Material provided START

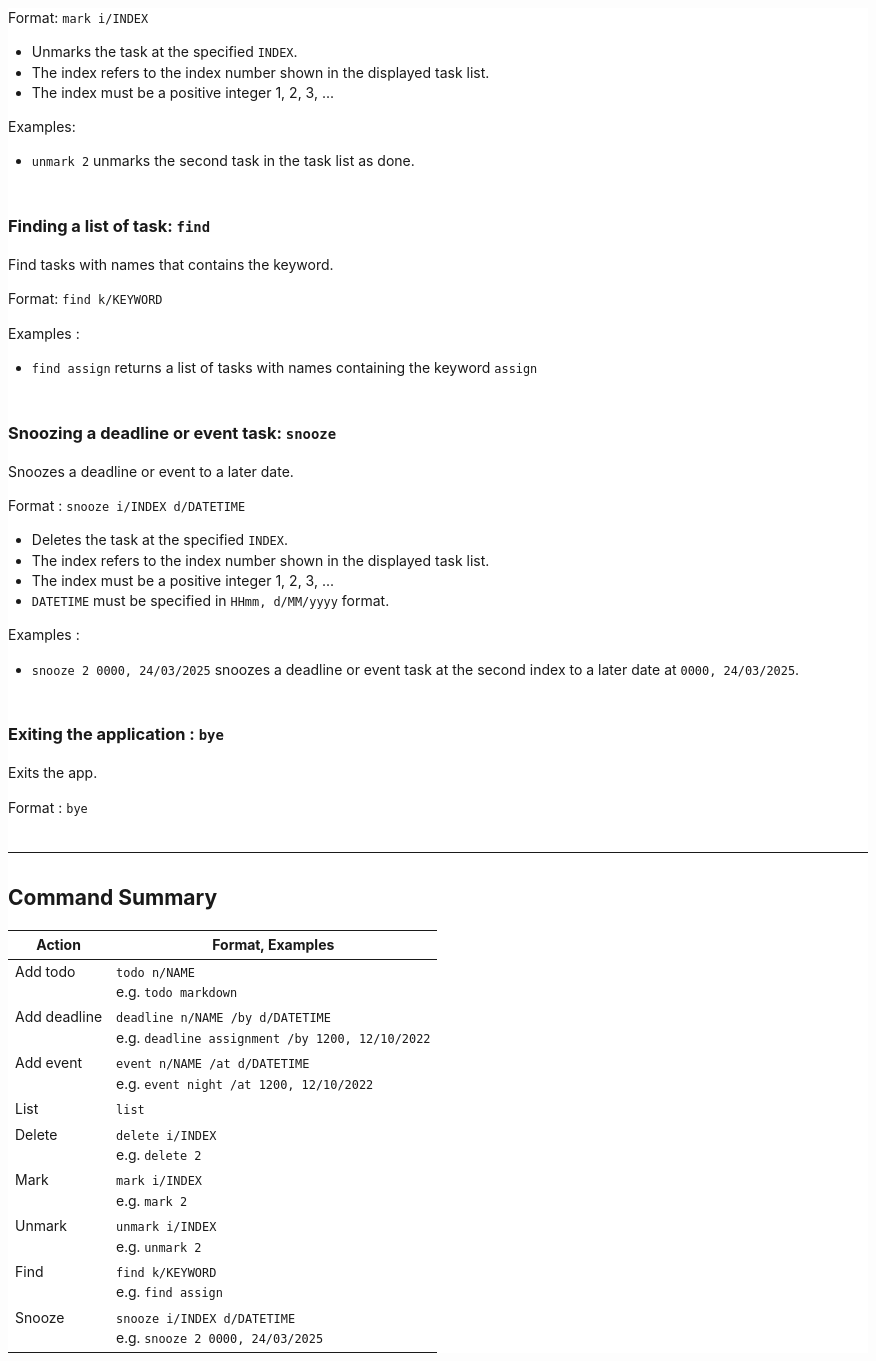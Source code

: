 Format:  `mark i/INDEX`
- Unmarks the task at the specified `INDEX`.
- The index refers to the index number shown in the displayed task list.
- The index must be a positive integer 1, 2, 3, ...

Examples:
- `unmark 2` unmarks the second task in the task list as done.
  <br>
  <br>

### Finding a list of task: `find`

Find tasks with names that contains the keyword.

Format:  `find k/KEYWORD`

Examples :
- `find assign` returns a list of tasks with names containing the keyword `assign`
  <br>
  <br>

### Snoozing a deadline or event task: `snooze`

Snoozes a deadline or event to a later date.

Format :  `snooze i/INDEX d/DATETIME`
- Deletes the task at the specified `INDEX`.
- The index refers to the index number shown in the displayed task list.
- The index must be a positive integer 1, 2, 3, ...
- `DATETIME` must be specified in `HHmm, d/MM/yyyy` format.

Examples :
- `snooze 2 0000, 24/03/2025` snoozes a deadline or event task 
at the second index to a later date at `0000, 24/03/2025`.
  <br>
  <br>

### Exiting the application : `bye`

Exits the app.

Format :  `bye`
  <br>
  <br>

---

## Command Summary

| Action       | Format, Examples                                                                    |
|--------------|-------------------------------------------------------------------------------------|
| Add todo     | `todo n/NAME`<br/>e.g. `todo markdown`                                              |
| Add deadline | `deadline n/NAME /by d/DATETIME`<br/>e.g. `deadline assignment /by 1200, 12/10/2022` |
| Add event    | `event n/NAME /at d/DATETIME`<br/>e.g. `event night /at 1200, 12/10/2022`           |
| List         | `list`                                                                              |
| Delete       | `delete i/INDEX`<br/>e.g. ``delete 2``                                              |
| Mark         | `mark i/INDEX`<br/>e.g. `mark 2`                                                    |
| Unmark       | `unmark i/INDEX`<br/>e.g. `unmark 2`                                                |
| Find         | `find k/KEYWORD`<br/>e.g. `find assign`                                             |
| Snooze       | `snooze i/INDEX d/DATETIME`<br/>e.g. `snooze 2 0000, 24/03/2025`                    |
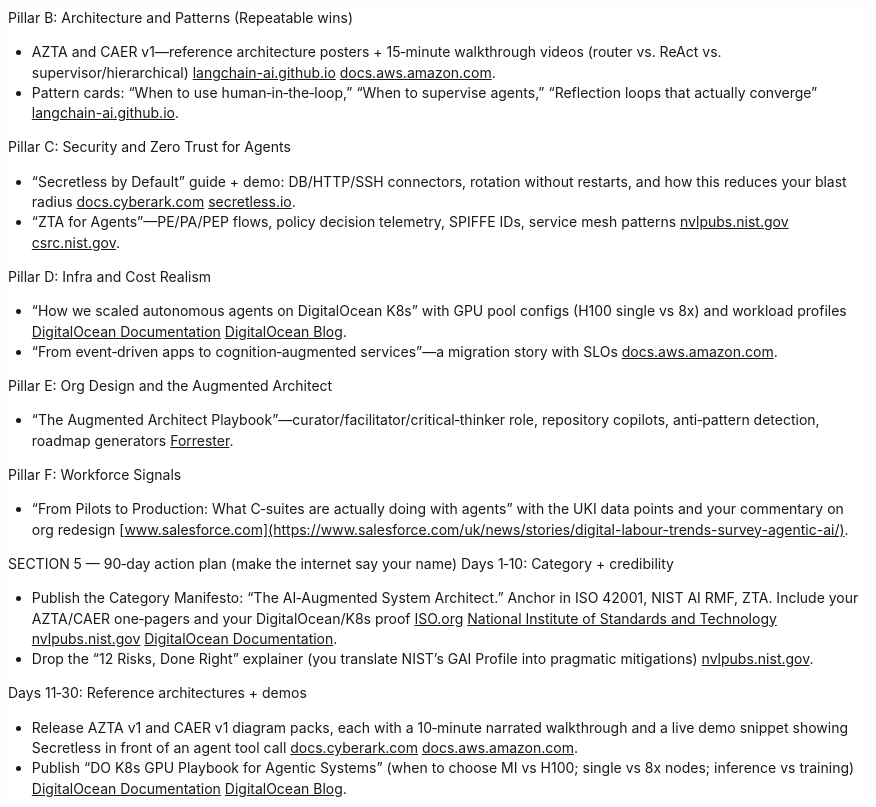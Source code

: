 Pillar B: Architecture and Patterns (Repeatable wins)
- AZTA and CAER v1—reference architecture posters + 15‑minute walkthrough videos (router vs. ReAct vs. supervisor/hierarchical) [langchain-ai.github.io](https://langchain-ai.github.io/langgraph/concepts/multi_agent/) [docs.aws.amazon.com](https://docs.aws.amazon.com/prescriptive-guidance/latest/agentic-ai-patterns/introduction.html).
- Pattern cards: “When to use human‑in‑the‑loop,” “When to supervise agents,” “Reflection loops that actually converge” [langchain-ai.github.io](https://langchain-ai.github.io/langgraph/concepts/agentic_concepts/).

Pillar C: Security and Zero Trust for Agents
- “Secretless by Default” guide + demo: DB/HTTP/SSH connectors, rotation without restarts, and how this reduces your blast radius [docs.cyberark.com](https://docs.cyberark.com/conjur-enterprise/latest/en/content/overview/scl_secretless_overview.htm) [secretless.io](https://secretless.io/).
- “ZTA for Agents”—PE/PA/PEP flows, policy decision telemetry, SPIFFE IDs, service mesh patterns [nvlpubs.nist.gov](https://doi.org/10.6028/NIST.SP.800-207) [csrc.nist.gov](https://csrc.nist.gov/pubs/sp/800/207/a/final).

Pillar D: Infra and Cost Realism
- “How we scaled autonomous agents on DigitalOcean K8s” with GPU pool configs (H100 single vs 8x) and workload profiles [DigitalOcean Documentation](https://docs.digitalocean.com/products/kubernetes/details/supported-gpus/) [DigitalOcean Blog](https://www.digitalocean.com/blog/nvidia-h100-digitalocean-kubernetes-gpu).
- “From event‑driven apps to cognition‑augmented services”—a migration story with SLOs [docs.aws.amazon.com](https://docs.aws.amazon.com/prescriptive-guidance/latest/agentic-ai-patterns/from-event-driven-to-cognition-augmented-systems.html).

Pillar E: Org Design and the Augmented Architect
- “The Augmented Architect Playbook”—curator/facilitator/critical‑thinker role, repository copilots, anti‑pattern detection, roadmap generators [Forrester](https://www.forrester.com/blogs/the-augmented-architect-real-time-enterprise-architecture-in-the-age-of-ai/).

Pillar F: Workforce Signals
- “From Pilots to Production: What C‑suites are actually doing with agents” with the UKI data points and your commentary on org redesign [www.salesforce.com](https://www.salesforce.com/uk/news/stories/digital-labour-trends-survey-agentic-ai/).

SECTION 5 — 90‑day action plan (make the internet say your name)
Days 1‑10: Category + credibility
- Publish the Category Manifesto: “The AI‑Augmented System Architect.” Anchor in ISO 42001, NIST AI RMF, ZTA. Include your AZTA/CAER one‑pagers and your DigitalOcean/K8s proof [ISO.org](https://www.iso.org/standard/42001) [National Institute of Standards and Technology](https://doi.org/10.6028/NIST.AI.100-1) [nvlpubs.nist.gov](https://doi.org/10.6028/NIST.SP.800-207) [DigitalOcean Documentation](https://docs.digitalocean.com/products/kubernetes/details/supported-gpus/).
- Drop the “12 Risks, Done Right” explainer (you translate NIST’s GAI Profile into pragmatic mitigations) [nvlpubs.nist.gov](https://nvlpubs.nist.gov/nistpubs/ai/NIST.AI.600-1.pdf).

Days 11‑30: Reference architectures + demos
- Release AZTA v1 and CAER v1 diagram packs, each with a 10‑minute narrated walkthrough and a live demo snippet showing Secretless in front of an agent tool call [docs.cyberark.com](https://docs.cyberark.com/conjur-enterprise/latest/en/content/overview/scl_how_it_works.htm?TocPath=Fundamentals%7CSecretless%20pattern%7C_____2) [docs.aws.amazon.com](https://docs.aws.amazon.com/prescriptive-guidance/latest/agentic-ai-patterns/introduction.html).
- Publish “DO K8s GPU Playbook for Agentic Systems” (when to choose MI vs H100; single vs 8x nodes; inference vs training) [DigitalOcean Documentation](https://docs.digitalocean.com/products/kubernetes/details/supported-gpus/) [DigitalOcean Blog](https://www.digitalocean.com/blog/nvidia-h100-digitalocean-kubernetes-gpu).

Material provided END

Your instructions ::
For every line above that includes the word "amazon", return the line.

Exercise output ::
- AZTA and CAER v1—reference architecture posters + 15‑minute walkthrough videos (router vs. ReAct vs. supervisor/hierarchical) [langchain-ai.github.io](https://langchain-ai.github.io/langgraph/concepts/multi_agent/) [docs.aws.amazon.com](https://docs.aws.amazon.com/prescriptive-guidance/latest/agentic-ai-patterns/introduction.html).
- “From event‑driven apps to cognition‑augmented services”—a migration story with SLOs [docs.aws.amazon.com](https://docs.aws.amazon.com/prescriptive-guidance/latest/agentic-ai-patterns/from-event-driven-to-cognition-augmented-systems.html).
- Release AZTA v1 and CAER v1 diagram packs, each with a 10‑minute narrated walkthrough and a live demo snippet showing Secretless in front of an agent tool call [docs.cyberark.com](https://docs.cyberark.com/conjur-enterprise/latest/en/content/overview/scl_how_it_works.htm?TocPath=Fundamentals%7CSecretless%20pattern%7C_____2) [docs.aws.amazon.com](https://docs.aws.amazon.com/prescriptive-guidance/latest/agentic-ai-patterns/introduction.html).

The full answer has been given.